WHAT THE EXERCISE ASKS » Produce an exact copy of the first line of the data below and each line after it, please, up to and including the one with "new AgentExecutor chain...[0m".

THE INPUT »
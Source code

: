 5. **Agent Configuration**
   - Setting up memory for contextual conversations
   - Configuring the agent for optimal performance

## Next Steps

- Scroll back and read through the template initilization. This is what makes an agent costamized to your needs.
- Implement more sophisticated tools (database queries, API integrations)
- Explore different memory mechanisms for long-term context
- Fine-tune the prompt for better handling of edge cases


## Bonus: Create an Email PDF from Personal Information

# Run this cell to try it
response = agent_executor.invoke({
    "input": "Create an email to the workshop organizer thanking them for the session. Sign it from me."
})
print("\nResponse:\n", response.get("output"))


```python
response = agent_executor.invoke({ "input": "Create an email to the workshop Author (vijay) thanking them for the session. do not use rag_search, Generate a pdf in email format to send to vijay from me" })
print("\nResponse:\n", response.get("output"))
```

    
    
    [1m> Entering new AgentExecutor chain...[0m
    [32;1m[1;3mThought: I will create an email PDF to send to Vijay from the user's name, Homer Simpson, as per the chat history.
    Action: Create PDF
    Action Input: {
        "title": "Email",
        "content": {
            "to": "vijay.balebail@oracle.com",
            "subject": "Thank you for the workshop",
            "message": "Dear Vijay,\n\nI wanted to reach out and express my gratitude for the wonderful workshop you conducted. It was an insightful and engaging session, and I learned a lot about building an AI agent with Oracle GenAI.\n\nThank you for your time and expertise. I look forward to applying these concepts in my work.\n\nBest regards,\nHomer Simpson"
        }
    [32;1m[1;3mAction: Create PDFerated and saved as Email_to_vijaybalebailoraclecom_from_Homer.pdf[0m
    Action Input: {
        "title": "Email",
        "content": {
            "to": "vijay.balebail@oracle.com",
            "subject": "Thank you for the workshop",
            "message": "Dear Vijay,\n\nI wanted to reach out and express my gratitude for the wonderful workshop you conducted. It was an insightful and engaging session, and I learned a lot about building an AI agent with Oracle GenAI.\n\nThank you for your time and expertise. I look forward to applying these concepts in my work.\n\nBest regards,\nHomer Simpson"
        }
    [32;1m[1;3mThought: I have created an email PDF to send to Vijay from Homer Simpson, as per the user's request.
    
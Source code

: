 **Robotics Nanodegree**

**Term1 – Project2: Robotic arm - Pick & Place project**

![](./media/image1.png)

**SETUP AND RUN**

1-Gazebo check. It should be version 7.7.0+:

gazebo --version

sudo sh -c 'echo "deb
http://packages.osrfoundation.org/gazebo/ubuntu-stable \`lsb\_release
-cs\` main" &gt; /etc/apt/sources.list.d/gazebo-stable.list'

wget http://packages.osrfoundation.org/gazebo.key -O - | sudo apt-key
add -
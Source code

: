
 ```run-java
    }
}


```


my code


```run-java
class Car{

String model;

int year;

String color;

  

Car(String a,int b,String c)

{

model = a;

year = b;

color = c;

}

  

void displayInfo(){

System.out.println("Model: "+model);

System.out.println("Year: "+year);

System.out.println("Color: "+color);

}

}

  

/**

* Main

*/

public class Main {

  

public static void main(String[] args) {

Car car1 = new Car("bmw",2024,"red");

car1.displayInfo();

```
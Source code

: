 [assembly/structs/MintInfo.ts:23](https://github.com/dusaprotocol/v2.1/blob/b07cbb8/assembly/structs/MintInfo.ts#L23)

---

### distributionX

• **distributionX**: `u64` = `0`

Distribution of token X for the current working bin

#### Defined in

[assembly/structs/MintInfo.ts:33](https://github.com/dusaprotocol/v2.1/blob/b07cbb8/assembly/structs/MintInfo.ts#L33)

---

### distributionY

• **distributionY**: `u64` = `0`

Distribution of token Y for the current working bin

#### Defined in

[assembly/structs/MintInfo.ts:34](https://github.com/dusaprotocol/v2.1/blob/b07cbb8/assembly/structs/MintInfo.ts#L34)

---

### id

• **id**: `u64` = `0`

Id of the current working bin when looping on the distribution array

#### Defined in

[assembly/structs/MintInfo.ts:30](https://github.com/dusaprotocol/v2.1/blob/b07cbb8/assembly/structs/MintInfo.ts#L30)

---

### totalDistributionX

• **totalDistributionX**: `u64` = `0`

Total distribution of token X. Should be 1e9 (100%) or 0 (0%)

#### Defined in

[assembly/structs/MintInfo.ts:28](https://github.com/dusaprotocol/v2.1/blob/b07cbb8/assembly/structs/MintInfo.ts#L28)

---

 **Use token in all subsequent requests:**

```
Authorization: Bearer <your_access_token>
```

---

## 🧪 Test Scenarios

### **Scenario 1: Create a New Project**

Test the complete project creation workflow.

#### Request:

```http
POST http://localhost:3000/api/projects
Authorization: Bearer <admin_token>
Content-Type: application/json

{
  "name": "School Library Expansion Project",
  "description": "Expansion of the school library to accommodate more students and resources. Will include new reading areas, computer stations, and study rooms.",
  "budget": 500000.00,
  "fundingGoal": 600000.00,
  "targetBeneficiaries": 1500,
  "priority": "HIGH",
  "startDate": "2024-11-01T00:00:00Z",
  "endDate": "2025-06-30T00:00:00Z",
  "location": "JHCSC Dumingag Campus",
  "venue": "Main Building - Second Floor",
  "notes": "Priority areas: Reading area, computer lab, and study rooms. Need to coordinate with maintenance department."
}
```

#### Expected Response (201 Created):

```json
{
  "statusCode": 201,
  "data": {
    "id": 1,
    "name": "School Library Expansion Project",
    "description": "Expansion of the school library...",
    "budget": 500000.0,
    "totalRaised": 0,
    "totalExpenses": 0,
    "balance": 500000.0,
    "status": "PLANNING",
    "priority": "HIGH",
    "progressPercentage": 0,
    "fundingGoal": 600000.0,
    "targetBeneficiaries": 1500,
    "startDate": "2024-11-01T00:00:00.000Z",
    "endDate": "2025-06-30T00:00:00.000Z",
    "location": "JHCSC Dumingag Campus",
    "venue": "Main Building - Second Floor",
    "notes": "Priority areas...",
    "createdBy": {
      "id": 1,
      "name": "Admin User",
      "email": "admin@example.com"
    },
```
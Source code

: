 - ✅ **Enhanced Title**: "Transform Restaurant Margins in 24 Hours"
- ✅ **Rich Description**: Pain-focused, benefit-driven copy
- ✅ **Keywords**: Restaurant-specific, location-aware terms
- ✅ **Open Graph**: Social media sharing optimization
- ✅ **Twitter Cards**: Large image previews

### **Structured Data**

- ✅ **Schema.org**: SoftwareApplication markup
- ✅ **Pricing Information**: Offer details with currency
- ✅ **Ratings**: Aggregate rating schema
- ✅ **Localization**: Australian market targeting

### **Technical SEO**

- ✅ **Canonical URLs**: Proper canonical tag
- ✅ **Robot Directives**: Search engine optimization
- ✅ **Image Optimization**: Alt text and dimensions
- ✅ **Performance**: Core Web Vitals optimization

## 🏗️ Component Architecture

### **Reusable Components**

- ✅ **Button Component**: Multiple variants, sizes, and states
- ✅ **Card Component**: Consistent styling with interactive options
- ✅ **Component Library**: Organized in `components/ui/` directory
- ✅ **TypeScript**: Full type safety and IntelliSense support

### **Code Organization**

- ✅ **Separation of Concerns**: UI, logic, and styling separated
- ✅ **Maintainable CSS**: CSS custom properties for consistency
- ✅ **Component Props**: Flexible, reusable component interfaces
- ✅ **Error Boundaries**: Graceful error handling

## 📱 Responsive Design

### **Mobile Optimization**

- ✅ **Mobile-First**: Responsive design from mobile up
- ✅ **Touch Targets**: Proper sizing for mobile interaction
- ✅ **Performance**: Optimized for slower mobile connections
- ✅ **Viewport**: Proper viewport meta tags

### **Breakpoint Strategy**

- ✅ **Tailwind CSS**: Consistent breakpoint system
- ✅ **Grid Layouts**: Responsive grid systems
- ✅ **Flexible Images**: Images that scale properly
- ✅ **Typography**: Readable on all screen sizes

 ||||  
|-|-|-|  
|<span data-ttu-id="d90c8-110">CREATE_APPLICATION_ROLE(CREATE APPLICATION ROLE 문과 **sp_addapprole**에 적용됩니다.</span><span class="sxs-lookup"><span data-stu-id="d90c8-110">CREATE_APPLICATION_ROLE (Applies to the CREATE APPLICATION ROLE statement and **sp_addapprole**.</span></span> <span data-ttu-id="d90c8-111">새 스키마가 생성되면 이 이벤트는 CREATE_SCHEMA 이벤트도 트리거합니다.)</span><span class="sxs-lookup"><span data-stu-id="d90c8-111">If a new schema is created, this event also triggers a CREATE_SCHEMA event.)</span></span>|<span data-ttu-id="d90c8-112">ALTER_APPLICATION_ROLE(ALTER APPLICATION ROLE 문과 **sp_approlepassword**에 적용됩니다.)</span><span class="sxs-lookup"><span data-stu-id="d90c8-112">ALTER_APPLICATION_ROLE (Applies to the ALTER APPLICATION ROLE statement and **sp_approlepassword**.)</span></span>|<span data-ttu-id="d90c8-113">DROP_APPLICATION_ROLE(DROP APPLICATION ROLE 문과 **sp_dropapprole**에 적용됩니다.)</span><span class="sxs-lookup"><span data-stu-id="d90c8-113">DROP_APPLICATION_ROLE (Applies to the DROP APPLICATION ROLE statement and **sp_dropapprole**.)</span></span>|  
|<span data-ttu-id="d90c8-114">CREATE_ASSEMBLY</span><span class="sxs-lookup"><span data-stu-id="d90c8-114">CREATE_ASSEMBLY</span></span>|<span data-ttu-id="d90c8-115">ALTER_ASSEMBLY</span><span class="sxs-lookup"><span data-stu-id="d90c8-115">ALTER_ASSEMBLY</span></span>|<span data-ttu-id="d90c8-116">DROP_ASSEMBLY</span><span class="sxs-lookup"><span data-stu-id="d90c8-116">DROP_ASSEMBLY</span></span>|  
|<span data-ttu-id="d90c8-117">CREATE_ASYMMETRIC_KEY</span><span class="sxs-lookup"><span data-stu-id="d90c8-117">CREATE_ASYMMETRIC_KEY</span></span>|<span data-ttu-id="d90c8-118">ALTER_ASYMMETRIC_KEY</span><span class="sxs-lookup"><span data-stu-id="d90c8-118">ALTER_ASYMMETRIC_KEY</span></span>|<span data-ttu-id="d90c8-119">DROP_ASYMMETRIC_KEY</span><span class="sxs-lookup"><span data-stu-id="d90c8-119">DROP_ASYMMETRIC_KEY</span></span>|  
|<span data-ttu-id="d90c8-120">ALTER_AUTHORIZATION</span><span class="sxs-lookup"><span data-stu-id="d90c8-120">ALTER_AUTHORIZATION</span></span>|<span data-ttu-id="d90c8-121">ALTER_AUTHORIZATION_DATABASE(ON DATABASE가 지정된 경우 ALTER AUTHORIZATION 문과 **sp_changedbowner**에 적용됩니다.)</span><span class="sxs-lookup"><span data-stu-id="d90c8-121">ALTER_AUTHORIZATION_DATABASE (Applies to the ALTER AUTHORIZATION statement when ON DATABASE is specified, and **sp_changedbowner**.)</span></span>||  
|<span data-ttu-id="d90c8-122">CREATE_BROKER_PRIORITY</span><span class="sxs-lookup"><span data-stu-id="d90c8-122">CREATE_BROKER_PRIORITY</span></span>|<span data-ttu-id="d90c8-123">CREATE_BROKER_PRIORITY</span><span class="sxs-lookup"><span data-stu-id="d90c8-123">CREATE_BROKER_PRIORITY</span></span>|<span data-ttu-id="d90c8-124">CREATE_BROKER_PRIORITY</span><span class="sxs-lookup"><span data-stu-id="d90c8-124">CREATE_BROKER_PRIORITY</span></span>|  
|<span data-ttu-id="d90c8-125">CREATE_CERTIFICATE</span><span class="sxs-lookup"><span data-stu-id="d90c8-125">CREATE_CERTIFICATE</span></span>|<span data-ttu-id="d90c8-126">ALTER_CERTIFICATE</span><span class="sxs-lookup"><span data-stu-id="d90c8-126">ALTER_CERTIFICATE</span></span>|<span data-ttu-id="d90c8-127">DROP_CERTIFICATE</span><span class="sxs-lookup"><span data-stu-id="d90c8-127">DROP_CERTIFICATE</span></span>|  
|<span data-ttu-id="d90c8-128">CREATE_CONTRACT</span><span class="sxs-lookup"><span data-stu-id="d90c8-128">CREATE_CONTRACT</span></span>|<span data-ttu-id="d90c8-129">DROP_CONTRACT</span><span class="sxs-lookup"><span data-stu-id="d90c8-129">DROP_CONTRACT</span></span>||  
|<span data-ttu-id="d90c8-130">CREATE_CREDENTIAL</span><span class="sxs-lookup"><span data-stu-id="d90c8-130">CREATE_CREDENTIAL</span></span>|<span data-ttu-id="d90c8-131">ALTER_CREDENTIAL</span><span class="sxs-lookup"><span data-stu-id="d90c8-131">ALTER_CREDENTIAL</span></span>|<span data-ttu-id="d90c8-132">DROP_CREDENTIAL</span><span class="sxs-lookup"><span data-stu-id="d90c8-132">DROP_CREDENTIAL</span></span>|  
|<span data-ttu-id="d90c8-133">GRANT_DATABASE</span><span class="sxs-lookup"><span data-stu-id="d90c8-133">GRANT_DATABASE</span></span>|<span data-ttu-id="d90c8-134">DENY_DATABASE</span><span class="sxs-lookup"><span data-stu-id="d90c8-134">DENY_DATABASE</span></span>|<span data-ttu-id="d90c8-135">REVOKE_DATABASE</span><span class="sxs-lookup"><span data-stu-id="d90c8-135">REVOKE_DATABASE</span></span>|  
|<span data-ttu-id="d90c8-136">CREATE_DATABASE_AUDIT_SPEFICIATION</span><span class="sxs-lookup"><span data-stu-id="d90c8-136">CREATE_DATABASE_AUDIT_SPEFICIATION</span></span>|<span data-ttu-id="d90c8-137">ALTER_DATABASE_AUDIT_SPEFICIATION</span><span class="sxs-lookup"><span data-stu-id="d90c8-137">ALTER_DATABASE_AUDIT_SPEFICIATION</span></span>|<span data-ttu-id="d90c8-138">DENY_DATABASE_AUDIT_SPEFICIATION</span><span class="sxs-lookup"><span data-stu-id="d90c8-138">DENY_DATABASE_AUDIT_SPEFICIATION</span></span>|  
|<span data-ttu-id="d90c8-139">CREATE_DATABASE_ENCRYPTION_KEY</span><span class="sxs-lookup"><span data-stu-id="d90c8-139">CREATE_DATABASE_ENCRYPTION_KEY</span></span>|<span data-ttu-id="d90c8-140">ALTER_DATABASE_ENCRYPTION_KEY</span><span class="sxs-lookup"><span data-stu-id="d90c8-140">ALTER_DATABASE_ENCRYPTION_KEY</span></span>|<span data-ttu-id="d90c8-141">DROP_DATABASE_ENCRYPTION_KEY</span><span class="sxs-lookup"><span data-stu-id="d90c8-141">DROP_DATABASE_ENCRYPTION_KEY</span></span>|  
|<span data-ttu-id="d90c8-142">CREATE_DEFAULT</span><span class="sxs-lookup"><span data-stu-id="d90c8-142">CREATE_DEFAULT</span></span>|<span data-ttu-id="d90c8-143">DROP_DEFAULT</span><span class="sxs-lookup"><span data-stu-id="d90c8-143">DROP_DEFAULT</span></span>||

ANSWER BOX »
Source code

: 5. **Agent Configuration**
   - Setting up memory for contextual conversations
   - Configuring the agent for optimal performance

## Next Steps

- Scroll back and read through the template initilization. This is what makes an agent costamized to your needs.
- Implement more sophisticated tools (database queries, API integrations)
- Explore different memory mechanisms for long-term context
- Fine-tune the prompt for better handling of edge cases


## Bonus: Create an Email PDF from Personal Information

# Run this cell to try it
response = agent_executor.invoke({
    "input": "Create an email to the workshop organizer thanking them for the session. Sign it from me."
})
print("\nResponse:\n", response.get("output"))


```python
response = agent_executor.invoke({ "input": "Create an email to the workshop Author (vijay) thanking them for the session. do not use rag_search, Generate a pdf in email format to send to vijay from me" })
print("\nResponse:\n", response.get("output"))
```

    
    
    [1m> Entering new AgentExecutor chain...[0m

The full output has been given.